### Records provided
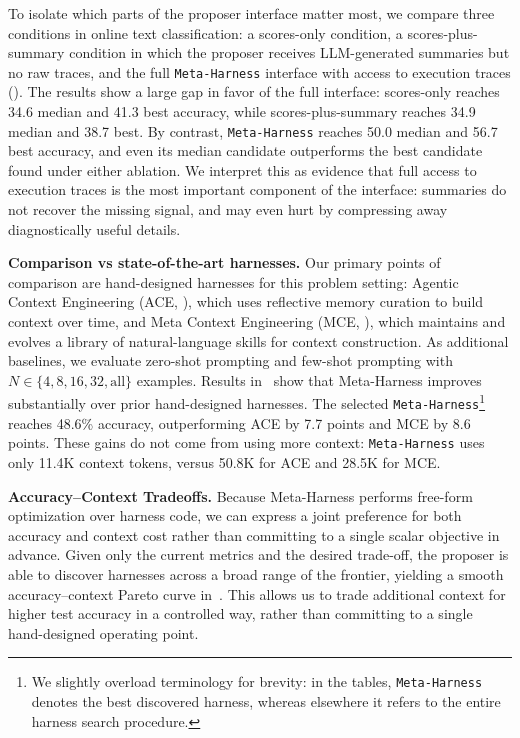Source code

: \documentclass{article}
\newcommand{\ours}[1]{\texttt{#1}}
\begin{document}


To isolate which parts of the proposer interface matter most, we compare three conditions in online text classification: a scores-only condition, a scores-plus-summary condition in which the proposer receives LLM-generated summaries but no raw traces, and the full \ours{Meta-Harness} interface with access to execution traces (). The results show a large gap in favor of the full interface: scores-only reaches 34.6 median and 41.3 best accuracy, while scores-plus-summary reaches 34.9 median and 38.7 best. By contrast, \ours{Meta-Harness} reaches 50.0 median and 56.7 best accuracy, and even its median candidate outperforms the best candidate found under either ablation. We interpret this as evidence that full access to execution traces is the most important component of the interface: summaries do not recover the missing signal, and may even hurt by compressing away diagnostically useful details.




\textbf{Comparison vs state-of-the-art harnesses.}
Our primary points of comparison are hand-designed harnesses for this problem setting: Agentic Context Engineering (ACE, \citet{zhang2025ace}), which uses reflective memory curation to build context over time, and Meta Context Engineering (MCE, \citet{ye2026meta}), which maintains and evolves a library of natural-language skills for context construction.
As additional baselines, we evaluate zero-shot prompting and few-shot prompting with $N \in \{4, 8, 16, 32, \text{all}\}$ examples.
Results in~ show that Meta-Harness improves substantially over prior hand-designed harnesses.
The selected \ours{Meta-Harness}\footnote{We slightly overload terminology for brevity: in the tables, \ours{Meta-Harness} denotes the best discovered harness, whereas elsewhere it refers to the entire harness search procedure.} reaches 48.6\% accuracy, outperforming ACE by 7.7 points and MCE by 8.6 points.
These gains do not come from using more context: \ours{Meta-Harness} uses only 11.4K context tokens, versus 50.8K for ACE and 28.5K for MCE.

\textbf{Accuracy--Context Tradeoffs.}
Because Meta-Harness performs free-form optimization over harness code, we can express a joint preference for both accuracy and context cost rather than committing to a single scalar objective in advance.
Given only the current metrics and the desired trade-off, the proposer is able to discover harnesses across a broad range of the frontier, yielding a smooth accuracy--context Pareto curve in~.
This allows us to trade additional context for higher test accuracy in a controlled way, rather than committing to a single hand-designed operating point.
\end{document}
--
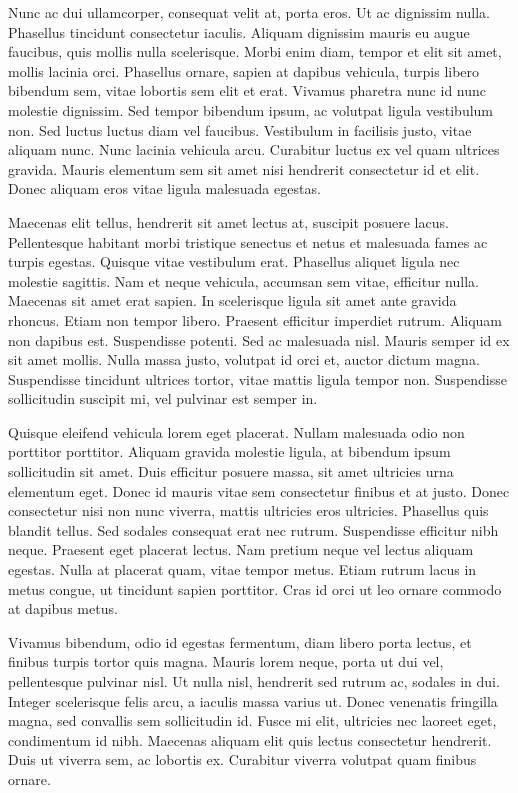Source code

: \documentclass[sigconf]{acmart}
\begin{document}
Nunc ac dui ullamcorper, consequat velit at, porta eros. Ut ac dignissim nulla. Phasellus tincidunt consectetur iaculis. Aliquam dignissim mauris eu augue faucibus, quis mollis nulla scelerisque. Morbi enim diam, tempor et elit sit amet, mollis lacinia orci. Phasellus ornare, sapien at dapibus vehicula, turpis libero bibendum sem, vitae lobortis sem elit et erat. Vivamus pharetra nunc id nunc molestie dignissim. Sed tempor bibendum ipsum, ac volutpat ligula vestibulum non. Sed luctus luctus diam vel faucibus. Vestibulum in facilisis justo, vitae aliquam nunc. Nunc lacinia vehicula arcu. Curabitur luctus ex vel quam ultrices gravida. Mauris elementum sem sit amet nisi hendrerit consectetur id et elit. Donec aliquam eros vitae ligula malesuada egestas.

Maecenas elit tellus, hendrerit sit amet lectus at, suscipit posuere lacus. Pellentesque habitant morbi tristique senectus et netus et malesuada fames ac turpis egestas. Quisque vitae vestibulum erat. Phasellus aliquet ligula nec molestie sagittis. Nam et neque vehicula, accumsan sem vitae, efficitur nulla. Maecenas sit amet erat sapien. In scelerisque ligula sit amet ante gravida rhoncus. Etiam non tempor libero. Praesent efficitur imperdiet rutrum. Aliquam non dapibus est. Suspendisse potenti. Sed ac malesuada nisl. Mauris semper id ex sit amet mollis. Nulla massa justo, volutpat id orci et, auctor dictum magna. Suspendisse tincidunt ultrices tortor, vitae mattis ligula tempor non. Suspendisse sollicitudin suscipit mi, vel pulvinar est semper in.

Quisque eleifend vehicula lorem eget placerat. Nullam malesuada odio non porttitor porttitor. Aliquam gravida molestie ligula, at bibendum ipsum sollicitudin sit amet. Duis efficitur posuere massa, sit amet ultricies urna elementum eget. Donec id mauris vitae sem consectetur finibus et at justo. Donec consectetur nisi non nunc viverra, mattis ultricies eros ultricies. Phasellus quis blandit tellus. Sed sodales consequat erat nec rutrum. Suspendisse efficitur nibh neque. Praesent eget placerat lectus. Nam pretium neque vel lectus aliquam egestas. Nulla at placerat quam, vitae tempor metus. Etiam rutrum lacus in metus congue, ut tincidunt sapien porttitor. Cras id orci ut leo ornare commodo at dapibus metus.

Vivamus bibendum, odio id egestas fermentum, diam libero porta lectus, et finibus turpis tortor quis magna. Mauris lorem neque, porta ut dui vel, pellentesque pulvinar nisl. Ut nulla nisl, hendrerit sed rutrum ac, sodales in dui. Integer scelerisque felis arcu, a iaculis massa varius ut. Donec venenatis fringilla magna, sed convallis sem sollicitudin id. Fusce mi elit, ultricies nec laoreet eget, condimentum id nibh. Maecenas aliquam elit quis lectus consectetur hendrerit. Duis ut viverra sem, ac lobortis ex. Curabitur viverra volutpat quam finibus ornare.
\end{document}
---
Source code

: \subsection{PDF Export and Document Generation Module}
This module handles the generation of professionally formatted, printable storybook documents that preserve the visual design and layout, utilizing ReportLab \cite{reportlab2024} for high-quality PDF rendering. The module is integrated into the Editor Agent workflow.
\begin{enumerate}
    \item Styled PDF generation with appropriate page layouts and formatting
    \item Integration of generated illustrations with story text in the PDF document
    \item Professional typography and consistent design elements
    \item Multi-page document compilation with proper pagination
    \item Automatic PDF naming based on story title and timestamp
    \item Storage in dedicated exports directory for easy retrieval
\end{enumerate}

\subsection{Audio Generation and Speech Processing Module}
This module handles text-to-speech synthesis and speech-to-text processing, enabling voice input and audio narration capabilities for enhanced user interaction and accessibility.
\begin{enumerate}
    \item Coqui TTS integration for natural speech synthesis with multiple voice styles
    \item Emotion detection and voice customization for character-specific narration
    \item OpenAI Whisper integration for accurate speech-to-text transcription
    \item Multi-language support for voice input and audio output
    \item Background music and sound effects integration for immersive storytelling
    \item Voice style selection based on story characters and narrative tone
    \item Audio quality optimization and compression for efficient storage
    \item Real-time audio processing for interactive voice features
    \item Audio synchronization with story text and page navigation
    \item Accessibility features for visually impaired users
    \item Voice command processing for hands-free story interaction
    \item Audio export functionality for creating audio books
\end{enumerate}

### Problem details
Report how many lines of the data contain the word "based", using the number alone.

### Written reply
2